前回、鬼滅の刃に登場する鬼達の背景から、福祉が届かなかった場合に起きる社会的孤立とその果てについて書きました。
鬼滅の刃にみる福祉のあり方~【施設長の独り言シリーズ(障害者施設)】~
今回はその逆で福祉的な支えが届き、鬼にならずに済んだ人々の物語に目を向けてみたいと思います。
福祉が届かなかった末に鬼になってしまう人々がいた中で、同じような苦しみを抱えながらも鬼にならず、人を守る側に立った人々もいます。
それが
「鬼殺隊」です。
鬼殺隊とは、鬼によって家族や村を襲われた人々が集まり、
鬼から人々を守るために戦う民間の組織です。
中でも最強の剣士たちは
「柱」と呼ばれます。
彼らはまさに、組織の柱であり、人の命を守るために前線に立ち続ける存在です。
しかし、その「柱」たちもまた、鬼にされた者たちと同じように、
決して平穏な道を歩んできたわけではありません。
それでも彼らが
“鬼”ではなく
“柱”になれたのは、支えてくれた誰かの存在、受け入れてくれる場所、信じられる仲間の存在があったからこそなのです。
母の死で父が心を閉ざし弟の面倒を見ながら一人で剣術を磨いていた煉獄杏寿郎(レンゴクキョウジュロウ)。
鬼になった母に家族を殺され、自らの手で母にとどめを刺さざるを得なかった不死川実弥(シナズガワサネミ)。
盲目の身でありながら寺で孤児を育てていたけど誤解により子どもたちを失い無実の罪を着せられた悲鳴嶼行冥(ヒメジマギョウメイ)。
忍びの家計に生まれ、兄弟同士が殺しあうような教育を受けながらも、そんな生活に嫌気がさし、自分らしく生きるために家を飛び出した宇髄天元(ウズイテンゲン)。

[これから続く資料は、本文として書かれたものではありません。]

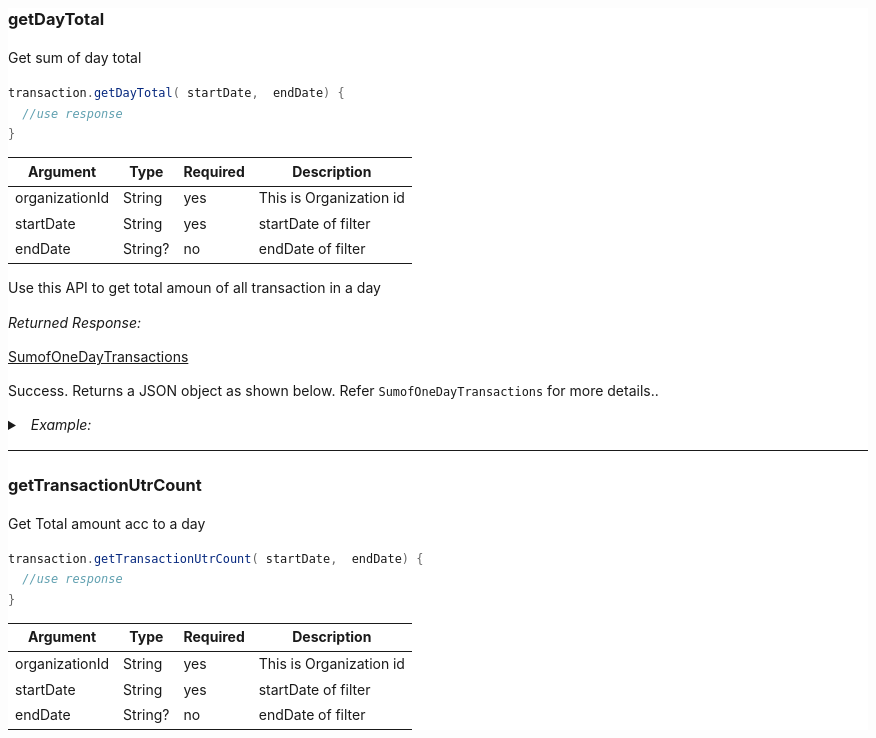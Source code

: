 
### getDayTotal
Get sum of day total




```java
transaction.getDayTotal( startDate,  endDate) {
  //use response
}
```



| Argument  |  Type  | Required | Description |
| --------- | -----  | -------- | ----------- | 
| organizationId | String | yes | This is Organization id |   
| startDate | String | yes | startDate of filter |   
| endDate | String? | no | endDate of filter |  



Use this API to get total amoun of all transaction in a day

*Returned Response:*




[SumofOneDayTransactions](#SumofOneDayTransactions)

Success. Returns a JSON object as shown below. Refer `SumofOneDayTransactions` for more details..




<details><summary><i>&nbsp; Example:</i></summary></details>









---


### getTransactionUtrCount
Get Total amount acc to a day




```java
transaction.getTransactionUtrCount( startDate,  endDate) {
  //use response
}
```



| Argument  |  Type  | Required | Description |
| --------- | -----  | -------- | ----------- | 
| organizationId | String | yes | This is Organization id |   
| startDate | String | yes | startDate of filter |   
| endDate | String? | no | endDate of filter |  
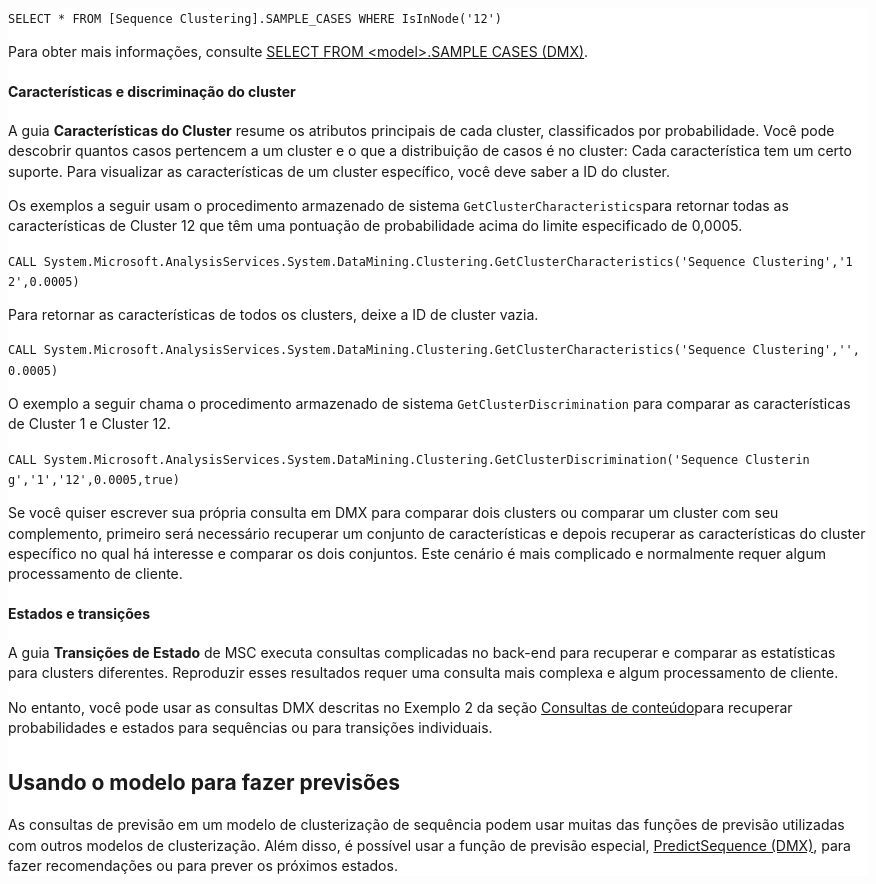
 ```  
SELECT * FROM [Sequence Clustering].SAMPLE_CASES WHERE IsInNode('12')  
```  
  
 Para obter mais informações, consulte [SELECT FROM &#60;model&#62;.SAMPLE CASES &#40;DMX&#41;](/sql/dmx/select-from-model-dmx).  
  
#### <a name="cluster-characteristics-and-cluster-discrimination"></a>Características e discriminação do cluster  
 A guia **Características do Cluster** resume os atributos principais de cada cluster, classificados por probabilidade. Você pode descobrir quantos casos pertencem a um cluster e o que a distribuição de casos é no cluster: Cada característica tem um certo suporte. Para visualizar as características de um cluster específico, você deve saber a ID do cluster.  
  
 Os exemplos a seguir usam o procedimento armazenado de sistema `GetClusterCharacteristics`para retornar todas as características de Cluster 12 que têm uma pontuação de probabilidade acima do limite especificado de 0,0005.  
  
```  
CALL System.Microsoft.AnalysisServices.System.DataMining.Clustering.GetClusterCharacteristics('Sequence Clustering','12',0.0005)  
```  
  
 Para retornar as características de todos os clusters, deixe a ID de cluster vazia.  
  
```  
CALL System.Microsoft.AnalysisServices.System.DataMining.Clustering.GetClusterCharacteristics('Sequence Clustering','',0.0005)  
```  
  
 O exemplo a seguir chama o procedimento armazenado de sistema `GetClusterDiscrimination` para comparar as características de Cluster 1 e Cluster 12.  
  
```  
CALL System.Microsoft.AnalysisServices.System.DataMining.Clustering.GetClusterDiscrimination('Sequence Clustering','1','12',0.0005,true)  
```  
  
 Se você quiser escrever sua própria consulta em DMX para comparar dois clusters ou comparar um cluster com seu complemento, primeiro será necessário recuperar um conjunto de características e depois recuperar as características do cluster específico no qual há interesse e comparar os dois conjuntos. Este cenário é mais complicado e normalmente requer algum processamento de cliente.  
  
#### <a name="states-and-transitions"></a>Estados e transições  
 A guia **Transições de Estado** de MSC executa consultas complicadas no back-end para recuperar e comparar as estatísticas para clusters diferentes. Reproduzir esses resultados requer uma consulta mais complexa e algum processamento de cliente.  
  
 No entanto, você pode usar as consultas DMX descritas no Exemplo 2 da seção [Consultas de conteúdo](#bkmk_ContentQueries)para recuperar probabilidades e estados para sequências ou para transições individuais.  
  
## <a name="using-the-model-to-make-predictions"></a>Usando o modelo para fazer previsões  
 As consultas de previsão em um modelo de clusterização de sequência podem usar muitas das funções de previsão utilizadas com outros modelos de clusterização. Além disso, é possível usar a função de previsão especial, [PredictSequence &#40;DMX&#41;](/sql/dmx/predictsequence-dmx), para fazer recomendações ou para prever os próximos estados.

彼ら「柱」たちは皆、どこかで孤独や痛みを抱えていたはずです。
経歴をみると鬼になった人々と同じように鬼になる可能性もありました。
けれど、自分を見てくれる誰かがいて、共に生きる場所があり、役割を持てる関係性があった。
これは、福祉の目指す姿そのものではないでしょうか。
もし鬼たちの人生にも、彼らのような
「つながり」があったら、もし誰かの支えや温かいまなざしが、ほんの少しでも届いていたら、鬼ではなく柱になれた人もいたかもしれません。

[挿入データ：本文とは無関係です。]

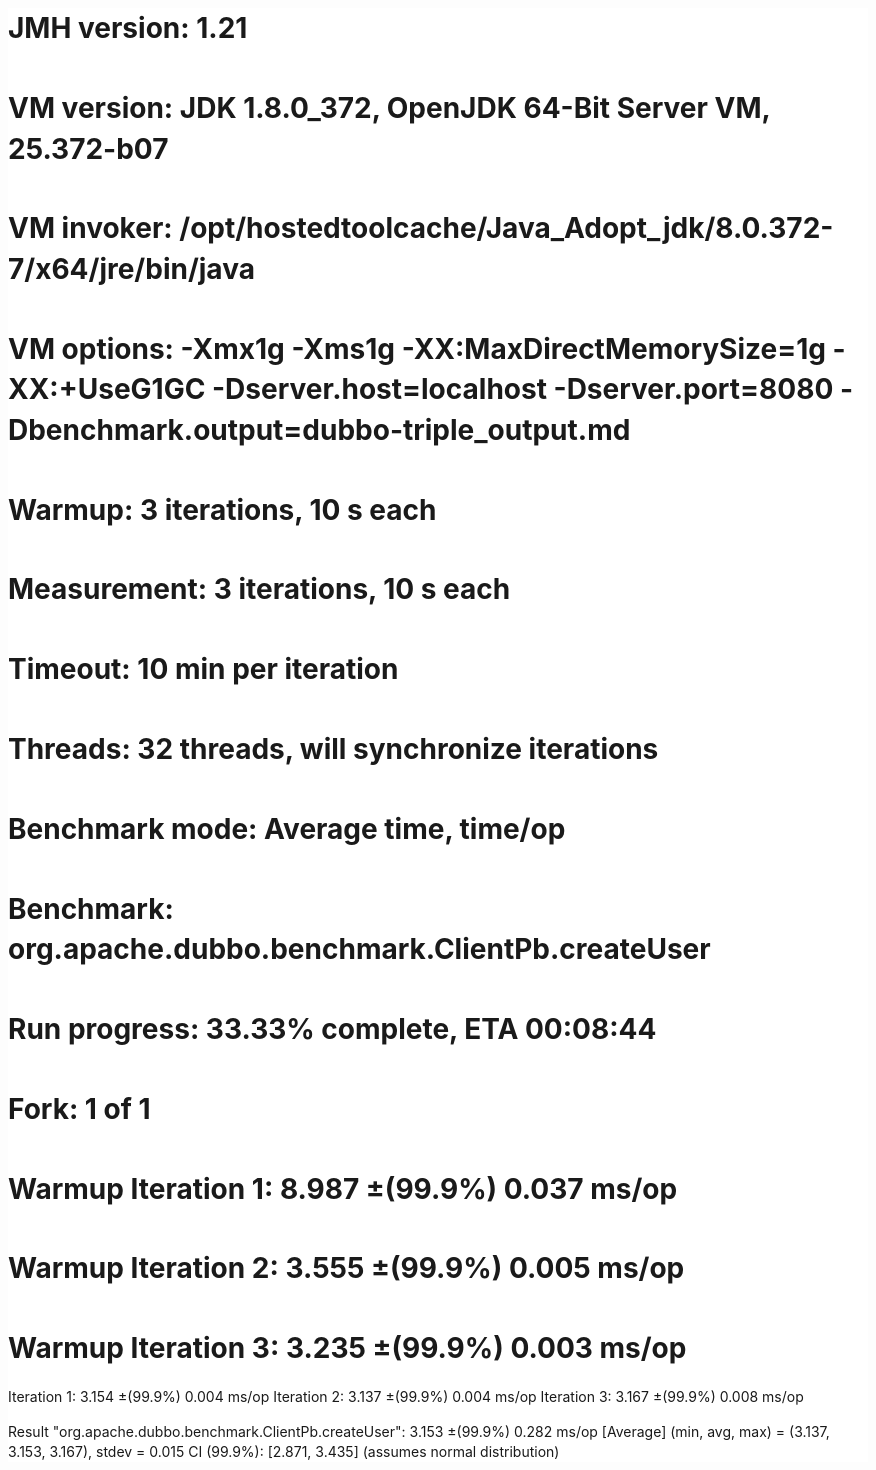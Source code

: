 
# JMH version: 1.21
# VM version: JDK 1.8.0_372, OpenJDK 64-Bit Server VM, 25.372-b07
# VM invoker: /opt/hostedtoolcache/Java_Adopt_jdk/8.0.372-7/x64/jre/bin/java
# VM options: -Xmx1g -Xms1g -XX:MaxDirectMemorySize=1g -XX:+UseG1GC -Dserver.host=localhost -Dserver.port=8080 -Dbenchmark.output=dubbo-triple_output.md
# Warmup: 3 iterations, 10 s each
# Measurement: 3 iterations, 10 s each
# Timeout: 10 min per iteration
# Threads: 32 threads, will synchronize iterations
# Benchmark mode: Average time, time/op
# Benchmark: org.apache.dubbo.benchmark.ClientPb.createUser

# Run progress: 33.33% complete, ETA 00:08:44
# Fork: 1 of 1
# Warmup Iteration   1: 8.987 ±(99.9%) 0.037 ms/op
# Warmup Iteration   2: 3.555 ±(99.9%) 0.005 ms/op
# Warmup Iteration   3: 3.235 ±(99.9%) 0.003 ms/op
Iteration   1: 3.154 ±(99.9%) 0.004 ms/op
Iteration   2: 3.137 ±(99.9%) 0.004 ms/op
Iteration   3: 3.167 ±(99.9%) 0.008 ms/op


Result "org.apache.dubbo.benchmark.ClientPb.createUser":
  3.153 ±(99.9%) 0.282 ms/op [Average]
  (min, avg, max) = (3.137, 3.153, 3.167), stdev = 0.015
  CI (99.9%): [2.871, 3.435] (assumes normal distribution)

「誰かに必要とされる」「役割を持てる」「安心していられる場所がある」ということが、人が人として生きるためには重要な事なのではないでしょうか。
福祉の現場でも同じです。
すべての人が、困難を抱えながらも、鬼にならずに生きていける社会をつくること。
それこそが、私たちの役割です。
福祉とは「困った人を助ける仕事」ではなく、「その人がその人らしく生きられる場を一緒に作ること」だと、自分は思っています。
一人ひとりの苦しみや困りに目を向け、そこから逃げ出さなくてもいいように支える。
誰かの柱になるわけではなくても、柱を支える土台のような存在になれるはずです。
社会福祉法人ひふみ会の“福祉バカ柱”として、今日も自分はそんな社会の土台を耕していきたいと思っています。